**** Available data ****
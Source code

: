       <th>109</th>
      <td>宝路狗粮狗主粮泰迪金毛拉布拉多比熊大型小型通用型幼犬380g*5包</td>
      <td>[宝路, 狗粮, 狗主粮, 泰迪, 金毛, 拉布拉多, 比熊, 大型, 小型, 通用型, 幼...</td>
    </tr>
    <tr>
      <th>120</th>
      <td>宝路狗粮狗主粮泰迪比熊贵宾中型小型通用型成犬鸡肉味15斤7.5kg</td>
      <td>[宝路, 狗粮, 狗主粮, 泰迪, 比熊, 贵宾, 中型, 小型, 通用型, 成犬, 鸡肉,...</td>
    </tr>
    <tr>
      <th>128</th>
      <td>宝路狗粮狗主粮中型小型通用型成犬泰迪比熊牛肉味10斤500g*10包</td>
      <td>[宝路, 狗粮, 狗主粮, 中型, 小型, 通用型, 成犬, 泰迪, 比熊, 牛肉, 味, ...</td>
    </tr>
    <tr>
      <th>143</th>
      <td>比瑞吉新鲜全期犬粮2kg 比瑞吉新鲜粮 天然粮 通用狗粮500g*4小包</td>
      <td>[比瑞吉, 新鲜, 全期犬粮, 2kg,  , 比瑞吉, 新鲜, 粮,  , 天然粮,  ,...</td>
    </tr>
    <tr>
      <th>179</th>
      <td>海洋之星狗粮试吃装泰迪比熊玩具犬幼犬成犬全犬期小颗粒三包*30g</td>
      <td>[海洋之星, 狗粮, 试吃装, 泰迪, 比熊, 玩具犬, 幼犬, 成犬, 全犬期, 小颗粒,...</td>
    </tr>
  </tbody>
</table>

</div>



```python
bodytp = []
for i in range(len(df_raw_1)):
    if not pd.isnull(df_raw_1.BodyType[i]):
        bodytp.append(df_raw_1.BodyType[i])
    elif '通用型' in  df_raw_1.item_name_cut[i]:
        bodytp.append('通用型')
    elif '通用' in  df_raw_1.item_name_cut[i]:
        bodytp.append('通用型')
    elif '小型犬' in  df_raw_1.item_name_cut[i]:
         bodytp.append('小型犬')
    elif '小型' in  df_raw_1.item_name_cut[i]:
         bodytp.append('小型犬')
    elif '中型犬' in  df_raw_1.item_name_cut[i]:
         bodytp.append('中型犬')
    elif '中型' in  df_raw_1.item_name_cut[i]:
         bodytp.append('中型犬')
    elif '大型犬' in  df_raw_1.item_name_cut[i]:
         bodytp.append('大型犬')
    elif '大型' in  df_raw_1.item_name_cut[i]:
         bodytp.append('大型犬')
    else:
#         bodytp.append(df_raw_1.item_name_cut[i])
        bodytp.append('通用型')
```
****
Problem to work on - Copy the lines above exactly, leaving every word as it is.

Result for this exercise -
Source code

:       <th>109</th>
      <td>宝路狗粮狗主粮泰迪金毛拉布拉多比熊大型小型通用型幼犬380g*5包</td>
      <td>[宝路, 狗粮, 狗主粮, 泰迪, 金毛, 拉布拉多, 比熊, 大型, 小型, 通用型, 幼...</td>
    </tr>
    <tr>
      <th>120</th>
      <td>宝路狗粮狗主粮泰迪比熊贵宾中型小型通用型成犬鸡肉味15斤7.5kg</td>
      <td>[宝路, 狗粮, 狗主粮, 泰迪, 比熊, 贵宾, 中型, 小型, 通用型, 成犬, 鸡肉,...</td>
    </tr>
    <tr>
      <th>128</th>
      <td>宝路狗粮狗主粮中型小型通用型成犬泰迪比熊牛肉味10斤500g*10包</td>
      <td>[宝路, 狗粮, 狗主粮, 中型, 小型, 通用型, 成犬, 泰迪, 比熊, 牛肉, 味, ...</td>
    </tr>
    <tr>
      <th>143</th>
      <td>比瑞吉新鲜全期犬粮2kg 比瑞吉新鲜粮 天然粮 通用狗粮500g*4小包</td>
      <td>[比瑞吉, 新鲜, 全期犬粮, 2kg,  , 比瑞吉, 新鲜, 粮,  , 天然粮,  ,...</td>
    </tr>
    <tr>
      <th>179</th>
      <td>海洋之星狗粮试吃装泰迪比熊玩具犬幼犬成犬全犬期小颗粒三包*30g</td>
      <td>[海洋之星, 狗粮, 试吃装, 泰迪, 比熊, 玩具犬, 幼犬, 成犬, 全犬期, 小颗粒,...</td>
    </tr>
  </tbody>
</table>

</div>



```python
bodytp = []
for i in range(len(df_raw_1)):
    if not pd.isnull(df_raw_1.BodyType[i]):
        bodytp.append(df_raw_1.BodyType[i])
    elif '通用型' in  df_raw_1.item_name_cut[i]:
        bodytp.append('通用型')
    elif '通用' in  df_raw_1.item_name_cut[i]:
        bodytp.append('通用型')
    elif '小型犬' in  df_raw_1.item_name_cut[i]:
         bodytp.append('小型犬')
    elif '小型' in  df_raw_1.item_name_cut[i]:
         bodytp.append('小型犬')
    elif '中型犬' in  df_raw_1.item_name_cut[i]:
         bodytp.append('中型犬')
    elif '中型' in  df_raw_1.item_name_cut[i]:
         bodytp.append('中型犬')
    elif '大型犬' in  df_raw_1.item_name_cut[i]:
         bodytp.append('大型犬')
    elif '大型' in  df_raw_1.item_name_cut[i]:
         bodytp.append('大型犬')
    else:
#         bodytp.append(df_raw_1.item_name_cut[i])
        bodytp.append('通用型')
```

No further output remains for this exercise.